══ DATA PROVIDED

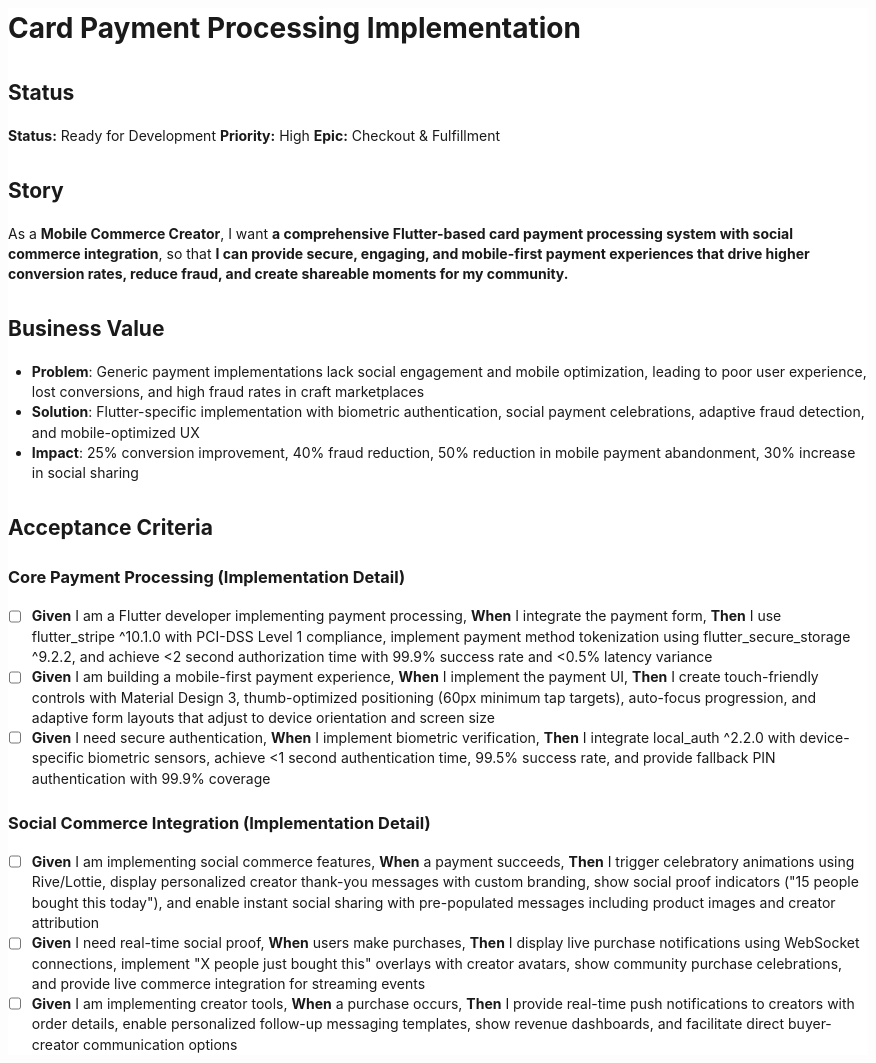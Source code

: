 # Card Payment Processing Implementation

## Status
**Status:** Ready for Development
**Priority:** High
**Epic:** Checkout & Fulfillment

## Story
As a **Mobile Commerce Creator**, I want **a comprehensive Flutter-based card payment processing system with social commerce integration**, so that **I can provide secure, engaging, and mobile-first payment experiences that drive higher conversion rates, reduce fraud, and create shareable moments for my community.**

## Business Value
- **Problem**: Generic payment implementations lack social engagement and mobile optimization, leading to poor user experience, lost conversions, and high fraud rates in craft marketplaces
- **Solution**: Flutter-specific implementation with biometric authentication, social payment celebrations, adaptive fraud detection, and mobile-optimized UX
- **Impact**: 25% conversion improvement, 40% fraud reduction, 50% reduction in mobile payment abandonment, 30% increase in social sharing

## Acceptance Criteria

### Core Payment Processing (Implementation Detail)
- [ ] **Given** I am a Flutter developer implementing payment processing, **When** I integrate the payment form, **Then** I use flutter_stripe ^10.1.0 with PCI-DSS Level 1 compliance, implement payment method tokenization using flutter_secure_storage ^9.2.2, and achieve <2 second authorization time with 99.9% success rate and <0.5% latency variance
- [ ] **Given** I am building a mobile-first payment experience, **When** I implement the payment UI, **Then** I create touch-friendly controls with Material Design 3, thumb-optimized positioning (60px minimum tap targets), auto-focus progression, and adaptive form layouts that adjust to device orientation and screen size
- [ ] **Given** I need secure authentication, **When** I implement biometric verification, **Then** I integrate local_auth ^2.2.0 with device-specific biometric sensors, achieve <1 second authentication time, 99.5% success rate, and provide fallback PIN authentication with 99.9% coverage

### Social Commerce Integration (Implementation Detail)
- [ ] **Given** I am implementing social commerce features, **When** a payment succeeds, **Then** I trigger celebratory animations using Rive/Lottie, display personalized creator thank-you messages with custom branding, show social proof indicators ("15 people bought this today"), and enable instant social sharing with pre-populated messages including product images and creator attribution
- [ ] **Given** I need real-time social proof, **When** users make purchases, **Then** I display live purchase notifications using WebSocket connections, implement "X people just bought this" overlays with creator avatars, show community purchase celebrations, and provide live commerce integration for streaming events
- [ ] **Given** I am implementing creator tools, **When** a purchase occurs, **Then** I provide real-time push notifications to creators with order details, enable personalized follow-up messaging templates, show revenue dashboards, and facilitate direct buyer-creator communication options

════

• TASK INSTRUCTIONS
Please copy exactly the lines from the one that contains "- [ ] **Given** I need secure" up to and including the final line of the listing above.

• REPLY TO THE TASK
- [ ] **Given** I need secure authentication, **When** I implement biometric verification, **Then** I integrate local_auth ^2.2.0 with device-specific biometric sensors, achieve <1 second authentication time, 99.5% success rate, and provide fallback PIN authentication with 99.9% coverage

### Social Commerce Integration (Implementation Detail)
- [ ] **Given** I am implementing social commerce features, **When** a payment succeeds, **Then** I trigger celebratory animations using Rive/Lottie, display personalized creator thank-you messages with custom branding, show social proof indicators ("15 people bought this today"), and enable instant social sharing with pre-populated messages including product images and creator attribution
- [ ] **Given** I need real-time social proof, **When** users make purchases, **Then** I display live purchase notifications using WebSocket connections, implement "X people just bought this" overlays with creator avatars, show community purchase celebrations, and provide live commerce integration for streaming events
- [ ] **Given** I am implementing creator tools, **When** a purchase occurs, **Then** I provide real-time push notifications to creators with order details, enable personalized follow-up messaging templates, show revenue dashboards, and facilitate direct buyer-creator communication options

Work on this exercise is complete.